We know that at constant pressure:

`dS(T,P) = ((delS)/(delT))_PdT + cancel(((delS)/(delP))_TdP)^(0)`

And we know that `((delbarH)/(delT))_P = barC_P`, where `barY` indicates a molar quantity. Therefore, and you should already know this definition,

`((delbarS)/(delT))_P = (barC_P)/T = 1/T((delbarH)/(delT))_P`

We break this into the four steps shown above.

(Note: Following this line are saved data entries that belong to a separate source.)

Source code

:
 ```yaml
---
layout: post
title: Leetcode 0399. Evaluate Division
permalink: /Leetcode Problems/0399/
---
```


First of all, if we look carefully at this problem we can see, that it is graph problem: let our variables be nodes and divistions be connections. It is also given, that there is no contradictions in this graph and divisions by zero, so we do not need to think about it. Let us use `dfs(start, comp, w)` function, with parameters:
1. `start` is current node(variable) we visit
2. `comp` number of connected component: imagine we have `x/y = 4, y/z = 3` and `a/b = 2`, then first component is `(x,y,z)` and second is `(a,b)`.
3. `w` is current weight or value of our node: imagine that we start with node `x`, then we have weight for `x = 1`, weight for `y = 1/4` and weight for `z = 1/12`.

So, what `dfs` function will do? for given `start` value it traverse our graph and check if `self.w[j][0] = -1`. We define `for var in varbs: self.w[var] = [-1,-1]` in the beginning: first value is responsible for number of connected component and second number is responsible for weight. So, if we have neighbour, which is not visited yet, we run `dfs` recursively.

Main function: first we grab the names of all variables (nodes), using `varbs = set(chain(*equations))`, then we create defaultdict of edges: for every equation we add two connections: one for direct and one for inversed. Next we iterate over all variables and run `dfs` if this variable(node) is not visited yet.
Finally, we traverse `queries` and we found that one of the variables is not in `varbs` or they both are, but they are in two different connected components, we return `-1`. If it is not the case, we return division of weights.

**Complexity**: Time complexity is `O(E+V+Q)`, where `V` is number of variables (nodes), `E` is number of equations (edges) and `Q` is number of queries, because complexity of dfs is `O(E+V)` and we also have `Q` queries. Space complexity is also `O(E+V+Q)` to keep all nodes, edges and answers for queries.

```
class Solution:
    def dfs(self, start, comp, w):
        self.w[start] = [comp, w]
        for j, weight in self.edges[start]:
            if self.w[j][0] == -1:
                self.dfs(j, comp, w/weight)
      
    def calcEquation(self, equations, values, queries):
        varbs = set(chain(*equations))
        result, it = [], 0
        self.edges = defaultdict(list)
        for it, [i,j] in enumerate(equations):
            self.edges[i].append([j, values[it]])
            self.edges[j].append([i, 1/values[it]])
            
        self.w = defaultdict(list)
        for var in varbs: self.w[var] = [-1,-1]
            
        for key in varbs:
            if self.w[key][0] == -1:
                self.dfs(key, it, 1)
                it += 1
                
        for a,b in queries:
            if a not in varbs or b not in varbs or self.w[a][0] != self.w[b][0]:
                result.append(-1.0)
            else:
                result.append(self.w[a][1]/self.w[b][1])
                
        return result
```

`DeltabarS = DeltabarS_(25^@ "C" -> 113.6^@ "C") + DeltabarS_"fus" + DeltabarS_(113.6^@ "C" -> 184^@ "C") + DeltabarS_"vap"`

HEATING THE SOLID

`DeltabarS_(25^@ "C" -> 113.6^@ "C") = int_(25^@ "C")^(113.6^@ "C") barC_P/TdT`

I assume the equation for `barC_P` is in terms of `""^@ "C"` and not `"K"`. You'll have to verify whether that is true or not...

[By the way, I compared with a proper heat capacity curve... this `barC_P` expression is only good up to `32^@ "C"`, and then it underestimates `barC_P` by up to `"9 J/mol"cdot"K"` at `113.6^@ "C"`...]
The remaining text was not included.